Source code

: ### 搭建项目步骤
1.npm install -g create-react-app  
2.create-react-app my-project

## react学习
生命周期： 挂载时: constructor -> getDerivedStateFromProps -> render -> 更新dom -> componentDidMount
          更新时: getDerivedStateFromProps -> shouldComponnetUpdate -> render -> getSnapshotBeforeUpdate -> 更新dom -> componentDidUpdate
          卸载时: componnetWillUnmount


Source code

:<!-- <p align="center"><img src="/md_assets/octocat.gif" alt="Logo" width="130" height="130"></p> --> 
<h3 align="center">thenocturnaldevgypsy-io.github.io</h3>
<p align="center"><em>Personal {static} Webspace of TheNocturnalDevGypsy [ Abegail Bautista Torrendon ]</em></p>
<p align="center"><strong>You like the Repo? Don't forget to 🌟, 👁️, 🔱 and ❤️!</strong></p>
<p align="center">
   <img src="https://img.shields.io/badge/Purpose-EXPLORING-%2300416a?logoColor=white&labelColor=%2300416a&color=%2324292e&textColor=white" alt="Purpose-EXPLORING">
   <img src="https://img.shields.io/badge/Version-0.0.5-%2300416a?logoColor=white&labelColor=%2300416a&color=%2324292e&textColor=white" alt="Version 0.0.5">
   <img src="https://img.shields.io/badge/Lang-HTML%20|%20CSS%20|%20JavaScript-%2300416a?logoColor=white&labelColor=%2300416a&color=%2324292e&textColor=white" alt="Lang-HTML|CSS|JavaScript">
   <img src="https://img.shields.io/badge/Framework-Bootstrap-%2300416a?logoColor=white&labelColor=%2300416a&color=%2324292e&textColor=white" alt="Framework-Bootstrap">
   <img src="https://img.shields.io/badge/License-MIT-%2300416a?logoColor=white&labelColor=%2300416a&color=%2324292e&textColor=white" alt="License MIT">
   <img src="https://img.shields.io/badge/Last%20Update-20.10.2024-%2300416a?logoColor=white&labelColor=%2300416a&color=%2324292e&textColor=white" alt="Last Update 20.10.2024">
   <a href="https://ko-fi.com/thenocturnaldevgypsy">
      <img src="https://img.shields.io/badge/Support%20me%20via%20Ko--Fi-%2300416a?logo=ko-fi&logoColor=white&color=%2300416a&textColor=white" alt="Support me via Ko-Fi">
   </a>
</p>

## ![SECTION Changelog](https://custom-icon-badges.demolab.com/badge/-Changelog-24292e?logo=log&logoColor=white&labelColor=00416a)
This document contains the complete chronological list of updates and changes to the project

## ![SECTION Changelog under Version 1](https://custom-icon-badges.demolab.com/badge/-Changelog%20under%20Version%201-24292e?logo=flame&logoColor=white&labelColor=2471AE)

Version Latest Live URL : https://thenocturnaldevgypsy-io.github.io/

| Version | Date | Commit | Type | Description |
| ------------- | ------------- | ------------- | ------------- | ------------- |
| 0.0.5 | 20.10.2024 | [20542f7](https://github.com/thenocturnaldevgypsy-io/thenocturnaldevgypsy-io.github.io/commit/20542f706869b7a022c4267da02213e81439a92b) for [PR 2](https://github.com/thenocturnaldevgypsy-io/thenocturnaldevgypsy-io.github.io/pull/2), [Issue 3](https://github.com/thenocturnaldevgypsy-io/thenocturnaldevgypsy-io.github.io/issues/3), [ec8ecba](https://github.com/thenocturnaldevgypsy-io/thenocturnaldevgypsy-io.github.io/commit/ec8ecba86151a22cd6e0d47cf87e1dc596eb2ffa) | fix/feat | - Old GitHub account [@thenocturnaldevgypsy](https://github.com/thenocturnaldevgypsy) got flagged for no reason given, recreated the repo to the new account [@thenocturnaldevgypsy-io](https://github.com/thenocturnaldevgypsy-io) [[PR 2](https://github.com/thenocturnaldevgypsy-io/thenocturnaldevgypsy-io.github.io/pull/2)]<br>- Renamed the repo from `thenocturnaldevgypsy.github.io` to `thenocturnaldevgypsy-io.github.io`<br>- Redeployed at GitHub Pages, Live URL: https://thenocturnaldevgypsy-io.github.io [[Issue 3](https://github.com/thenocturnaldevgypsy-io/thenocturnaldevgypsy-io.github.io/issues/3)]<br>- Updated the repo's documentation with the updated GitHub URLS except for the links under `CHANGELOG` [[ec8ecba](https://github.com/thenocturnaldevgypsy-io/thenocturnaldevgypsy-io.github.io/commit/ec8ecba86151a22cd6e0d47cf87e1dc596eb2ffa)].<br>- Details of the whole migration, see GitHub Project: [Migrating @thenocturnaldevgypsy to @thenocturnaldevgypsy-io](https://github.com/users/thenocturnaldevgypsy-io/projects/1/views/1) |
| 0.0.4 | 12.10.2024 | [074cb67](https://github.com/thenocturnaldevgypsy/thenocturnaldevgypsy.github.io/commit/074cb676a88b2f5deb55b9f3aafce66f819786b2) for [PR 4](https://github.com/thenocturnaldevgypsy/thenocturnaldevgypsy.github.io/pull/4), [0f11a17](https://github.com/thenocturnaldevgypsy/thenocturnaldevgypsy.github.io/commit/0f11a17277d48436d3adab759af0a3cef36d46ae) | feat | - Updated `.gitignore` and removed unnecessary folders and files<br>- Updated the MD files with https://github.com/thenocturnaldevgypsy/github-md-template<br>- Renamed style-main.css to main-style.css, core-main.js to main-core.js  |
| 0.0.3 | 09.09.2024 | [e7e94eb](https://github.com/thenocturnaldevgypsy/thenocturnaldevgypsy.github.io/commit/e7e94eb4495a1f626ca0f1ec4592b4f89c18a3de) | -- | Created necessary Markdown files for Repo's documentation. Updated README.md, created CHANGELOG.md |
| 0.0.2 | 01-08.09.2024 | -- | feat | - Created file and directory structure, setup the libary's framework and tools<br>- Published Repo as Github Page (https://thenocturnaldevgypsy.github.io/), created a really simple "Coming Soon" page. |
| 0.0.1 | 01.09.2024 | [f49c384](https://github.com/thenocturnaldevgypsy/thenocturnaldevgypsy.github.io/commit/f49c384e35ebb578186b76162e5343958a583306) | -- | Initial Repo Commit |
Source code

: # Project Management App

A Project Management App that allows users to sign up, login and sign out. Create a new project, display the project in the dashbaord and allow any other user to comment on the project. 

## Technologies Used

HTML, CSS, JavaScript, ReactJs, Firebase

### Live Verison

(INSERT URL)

■ **BRIEF**
Reproduce the data shown above with every line intact.

■ **TASK ANSWER**
Source code

: ### 搭建项目步骤
1.npm install -g create-react-app  
2.create-react-app my-project

## react学习
生命周期： 挂载时: constructor -> getDerivedStateFromProps -> render -> 更新dom -> componentDidMount
          更新时: getDerivedStateFromProps -> shouldComponnetUpdate -> render -> getSnapshotBeforeUpdate -> 更新dom -> componentDidUpdate
          卸载时: componnetWillUnmount


Source code

:<!-- <p align="center"><img src="/md_assets/octocat.gif" alt="Logo" width="130" height="130"></p> --> 
<h3 align="center">thenocturnaldevgypsy-io.github.io</h3>
<p align="center"><em>Personal {static} Webspace of TheNocturnalDevGypsy [ Abegail Bautista Torrendon ]</em></p>
<p align="center"><strong>You like the Repo? Don't forget to 🌟, 👁️, 🔱 and ❤️!</strong></p>
<p align="center">
   <img src="https://img.shields.io/badge/Purpose-EXPLORING-%2300416a?logoColor=white&labelColor=%2300416a&color=%2324292e&textColor=white" alt="Purpose-EXPLORING">
   <img src="https://img.shields.io/badge/Version-0.0.5-%2300416a?logoColor=white&labelColor=%2300416a&color=%2324292e&textColor=white" alt="Version 0.0.5">
   <img src="https://img.shields.io/badge/Lang-HTML%20|%20CSS%20|%20JavaScript-%2300416a?logoColor=white&labelColor=%2300416a&color=%2324292e&textColor=white" alt="Lang-HTML|CSS|JavaScript">
   <img src="https://img.shields.io/badge/Framework-Bootstrap-%2300416a?logoColor=white&labelColor=%2300416a&color=%2324292e&textColor=white" alt="Framework-Bootstrap">
   <img src="https://img.shields.io/badge/License-MIT-%2300416a?logoColor=white&labelColor=%2300416a&color=%2324292e&textColor=white" alt="License MIT">
   <img src="https://img.shields.io/badge/Last%20Update-20.10.2024-%2300416a?logoColor=white&labelColor=%2300416a&color=%2324292e&textColor=white" alt="Last Update 20.10.2024">
   <a href="https://ko-fi.com/thenocturnaldevgypsy">
      <img src="https://img.shields.io/badge/Support%20me%20via%20Ko--Fi-%2300416a?logo=ko-fi&logoColor=white&color=%2300416a&textColor=white" alt="Support me via Ko-Fi">
   </a>
</p>

## ![SECTION Changelog](https://custom-icon-badges.demolab.com/badge/-Changelog-24292e?logo=log&logoColor=white&labelColor=00416a)
This document contains the complete chronological list of updates and changes to the project

## ![SECTION Changelog under Version 1](https://custom-icon-badges.demolab.com/badge/-Changelog%20under%20Version%201-24292e?logo=flame&logoColor=white&labelColor=2471AE)

Version Latest Live URL : https://thenocturnaldevgypsy-io.github.io/

| Version | Date | Commit | Type | Description |
| ------------- | ------------- | ------------- | ------------- | ------------- |
| 0.0.5 | 20.10.2024 | [20542f7](https://github.com/thenocturnaldevgypsy-io/thenocturnaldevgypsy-io.github.io/commit/20542f706869b7a022c4267da02213e81439a92b) for [PR 2](https://github.com/thenocturnaldevgypsy-io/thenocturnaldevgypsy-io.github.io/pull/2), [Issue 3](https://github.com/thenocturnaldevgypsy-io/thenocturnaldevgypsy-io.github.io/issues/3), [ec8ecba](https://github.com/thenocturnaldevgypsy-io/thenocturnaldevgypsy-io.github.io/commit/ec8ecba86151a22cd6e0d47cf87e1dc596eb2ffa) | fix/feat | - Old GitHub account [@thenocturnaldevgypsy](https://github.com/thenocturnaldevgypsy) got flagged for no reason given, recreated the repo to the new account [@thenocturnaldevgypsy-io](https://github.com/thenocturnaldevgypsy-io) [[PR 2](https://github.com/thenocturnaldevgypsy-io/thenocturnaldevgypsy-io.github.io/pull/2)]<br>- Renamed the repo from `thenocturnaldevgypsy.github.io` to `thenocturnaldevgypsy-io.github.io`<br>- Redeployed at GitHub Pages, Live URL: https://thenocturnaldevgypsy-io.github.io [[Issue 3](https://github.com/thenocturnaldevgypsy-io/thenocturnaldevgypsy-io.github.io/issues/3)]<br>- Updated the repo's documentation with the updated GitHub URLS except for the links under `CHANGELOG` [[ec8ecba](https://github.com/thenocturnaldevgypsy-io/thenocturnaldevgypsy-io.github.io/commit/ec8ecba86151a22cd6e0d47cf87e1dc596eb2ffa)].<br>- Details of the whole migration, see GitHub Project: [Migrating @thenocturnaldevgypsy to @thenocturnaldevgypsy-io](https://github.com/users/thenocturnaldevgypsy-io/projects/1/views/1) |
| 0.0.4 | 12.10.2024 | [074cb67](https://github.com/thenocturnaldevgypsy/thenocturnaldevgypsy.github.io/commit/074cb676a88b2f5deb55b9f3aafce66f819786b2) for [PR 4](https://github.com/thenocturnaldevgypsy/thenocturnaldevgypsy.github.io/pull/4), [0f11a17](https://github.com/thenocturnaldevgypsy/thenocturnaldevgypsy.github.io/commit/0f11a17277d48436d3adab759af0a3cef36d46ae) | feat | - Updated `.gitignore` and removed unnecessary folders and files<br>- Updated the MD files with https://github.com/thenocturnaldevgypsy/github-md-template<br>- Renamed style-main.css to main-style.css, core-main.js to main-core.js  |
| 0.0.3 | 09.09.2024 | [e7e94eb](https://github.com/thenocturnaldevgypsy/thenocturnaldevgypsy.github.io/commit/e7e94eb4495a1f626ca0f1ec4592b4f89c18a3de) | -- | Created necessary Markdown files for Repo's documentation. Updated README.md, created CHANGELOG.md |
| 0.0.2 | 01-08.09.2024 | -- | feat | - Created file and directory structure, setup the libary's framework and tools<br>- Published Repo as Github Page (https://thenocturnaldevgypsy.github.io/), created a really simple "Coming Soon" page. |
| 0.0.1 | 01.09.2024 | [f49c384](https://github.com/thenocturnaldevgypsy/thenocturnaldevgypsy.github.io/commit/f49c384e35ebb578186b76162e5343958a583306) | -- | Initial Repo Commit |
Source code

: # Project Management App

A Project Management App that allows users to sign up, login and sign out. Create a new project, display the project in the dashbaord and allow any other user to comment on the project. 

## Technologies Used

HTML, CSS, JavaScript, ReactJs, Firebase

### Live Verison

(INSERT URL)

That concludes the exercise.